Sans doute vous souvenez-vous, mes chers collègues, que le Sénat a souhaité insérer dans la loi pénitentiaire, en guise de préambule permettant d’éclairer les autres réformes, la disposition suivante, qui porte sur le sens de la peine : « Le régime d’exécution de la peine de privation de liberté concilie la protection de la société, la sanction du condamné et les intérêts de la victime avec la nécessité de préparer l’insertion ou la réinsertion de la personne détenue afin de lui permettre de mener une vie responsable et de prévenir la commission de nouvelles infractions. » Néanmoins, quel sens la peine peut-elle bien revêtir pour ceux qui ne se rendent même pas compte de la nature de l’établissement où ils sont enfermés, pour ceux que terrorisent les voix qui les hantent et les dominent, ou encore pour ceux dont la totale abolition du discernement n’a pas été reconnue, dans la mesure où la prison est apparue aux cours d’assises comme le seul lieu susceptible de protéger durablement la société contre leur folie ?

C’est parce que l’on ne peut se satisfaire d’une pareille situation que les commissions des lois et des affaires sociales ont missionné un groupe de travail sur la prise en charge des personnes atteintes de troubles mentaux ayant commis des infractions, composé des trois signataires de la proposition de loi que nous examinons aujourd’hui, ainsi que de notre collègue Jean-Pierre Michel, qui n’a pas cosigné cette proposition de loi pour pouvoir en être le rapporteur.

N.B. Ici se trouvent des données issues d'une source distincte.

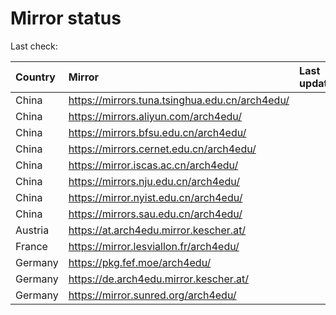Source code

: <script src="./time.js"></script>
# Mirror status
Last check: <script type="text/javascript">localize(1703917288.9983337);</script>

|Country|Mirror|Last update|
|:------|:-----|:----------|
|China|https://mirrors.tuna.tsinghua.edu.cn/arch4edu/|<script type="text/javascript">localize(1703874583);</script>|
|China|https://mirrors.aliyun.com/arch4edu/|<script type="text/javascript">localize(1703874583);</script>|
|China|https://mirrors.bfsu.edu.cn/arch4edu/|<script type="text/javascript">localize(1703874583);</script>|
|China|https://mirrors.cernet.edu.cn/arch4edu/|<script type="text/javascript">localize(1703874583);</script>|
|China|https://mirror.iscas.ac.cn/arch4edu/|<script type="text/javascript">localize(1703874583);</script>|
|China|https://mirrors.nju.edu.cn/arch4edu/|<script type="text/javascript">localize(1703874583);</script>|
|China|https://mirror.nyist.edu.cn/arch4edu/|<script type="text/javascript">localize(1703874583);</script>|
|China|https://mirrors.sau.edu.cn/arch4edu/|<script type="text/javascript">localize(1703874583);</script>|
|Austria|https://at.arch4edu.mirror.kescher.at/|<script type="text/javascript">localize(1703874583);</script>|
|France|https://mirror.lesviallon.fr/arch4edu/|<script type="text/javascript">localize(1703874583);</script>|
|Germany|https://pkg.fef.moe/arch4edu/|<script type="text/javascript">localize(1703874583);</script>|
|Germany|https://de.arch4edu.mirror.kescher.at/|<script type="text/javascript">localize(1703874583);</script>|
|Germany|https://mirror.sunred.org/arch4edu/|<script type="text/javascript">localize(1703874583);</script>|

<script src="./tablefilter/tablefilter.js"></script>
<script src="./table.js"></script>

Dans son rapport d’information intitulé « Prisons et troubles mentaux : comment remédier aux dérives du système français ? », ce groupe de travail aborde nombre d’aspects qui ne seront pas examinés aujourd’hui, les auteurs de la proposition de loi s’étant bornés à reprendre les seules mesures de nature législative ayant fait l’objet d’un accord unanime.

Les réformes suggérées partent d’un constat accablant. À la lumière de l’expérience des responsables des services médico-psychologiques régionaux, les SMPR, et de l’étude épidémiologique sur la santé mentale des personnes détenues, conduite en 2003 et 2004, 35 à 42 % d’entre elles souffriraient de troubles mentaux, et la proportion de celles qui seraient atteintes des pathologies les plus graves – schizophrénie ou autres formes de psychose –, et pour lesquelles la peine ne revêt guère de sens, atteindrait 10 %, soit plus de 6 000 personnes.

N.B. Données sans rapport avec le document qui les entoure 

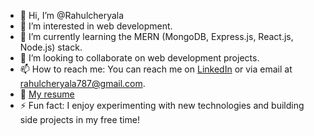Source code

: - 👋 Hi, I’m @Rahulcheryala
- 👀 I’m interested in web development.
- 🌱 I’m currently learning the MERN (MongoDB, Express.js, React.js, Node.js) stack.
- 💞️ I’m looking to collaborate on web development projects.
- 📫 How to reach me: You can reach me on [LinkedIn](https://www.linkedin.com/in/rahulcheryala/) or via email at rahulcheryala787@gmail.com.
- 📄 [My resume](https://rahulcheryala.github.io/Resume/)
- ⚡ Fun fact: I enjoy experimenting with new technologies and building side projects in my free time!
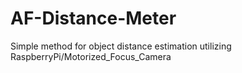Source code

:# AF-Distance-Meter
Simple method for object distance estimation utilizing RaspberryPi/Motorized_Focus_Camera
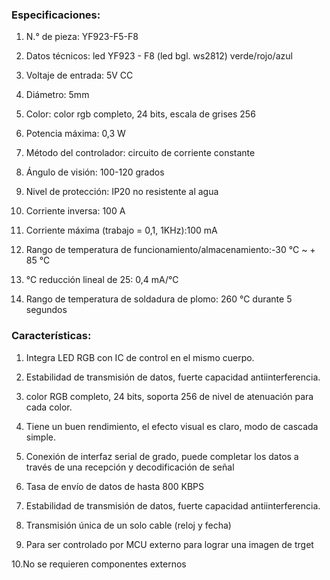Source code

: ### Especificaciones:

1. N.° de pieza: YF923-F5-F8

2. Datos técnicos: led YF923 - F8 (led bgl. ws2812) verde/rojo/azul

3. Voltaje de entrada: 5V CC

4. Diámetro: 5mm

5. Color: color rgb completo, 24 bits, escala de grises 256

6. Potencia máxima: 0,3 W

7. Método del controlador: circuito de corriente constante

8. Ángulo de visión: 100-120 grados

9. Nivel de protección: IP20 no resistente al agua

10. Corriente inversa: 100 A

11. Corriente máxima (trabajo = 0,1, 1KHz):100 mA

12. Rango de temperatura de funcionamiento/almacenamiento:-30 ℃ ~ + 85 ℃

13. ℃ reducción lineal de 25: 0,4 mA/℃

14. Rango de temperatura de soldadura de plomo: 260 ℃ durante 5 segundos




### Características:

1. Integra LED RGB con IC de control en el mismo cuerpo.

2. Estabilidad de transmisión de datos, fuerte capacidad antiinterferencia.

3. color RGB completo, 24 bits, soporta 256 de nivel de atenuación para cada color.

4. Tiene un buen rendimiento, el efecto visual es claro, modo de cascada simple.

5. Conexión de interfaz serial de grado, puede completar los datos a través de una recepción y decodificación de señal

6. Tasa de envío de datos de hasta 800 KBPS

7. Estabilidad de transmisión de datos, fuerte capacidad antiinterferencia.

8. Transmisión única de un solo cable (reloj y fecha)

9. Para ser controlado por MCU externo para lograr una imagen de trget

10.No se requieren componentes externos
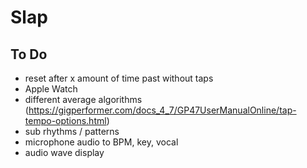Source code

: # Slap

## To Do

- reset after x amount of time past without taps
- Apple Watch
- different average algorithms (https://gigperformer.com/docs_4_7/GP47UserManualOnline/tap-tempo-options.html)
- sub rhythms / patterns
- microphone audio to BPM, key, vocal
- audio wave display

Cette situation ne répond ni aux exigences de l’éthique médicale – la prison, malgré les progrès réalisés, ne sera jamais un lieu de soins adapté –, ni aux exigences de la sécurité – quel que soit le quantum de peine, il ne correspond en aucune manière à l’évolution d’une pathologie –, ni à nos valeurs démocratiques, lorsque l’on voit que des personnes dont le discernement s’avère considérablement altéré sont plus sévèrement punies que celles qui ont pleine conscience de la portée de leurs actes.

Cette dérive du système français s’explique largement par la diminution drastique de la capacité d’hospitalisation en psychiatrie générale, par le souci thérapeutique d’un certain nombre de psychiatres de responsabiliser les malades en retenant plutôt l’altération que l’abolition du discernement, enfin, par l’absence d’alternative proposée aux tribunaux correctionnels et, surtout, aux cours d’assises.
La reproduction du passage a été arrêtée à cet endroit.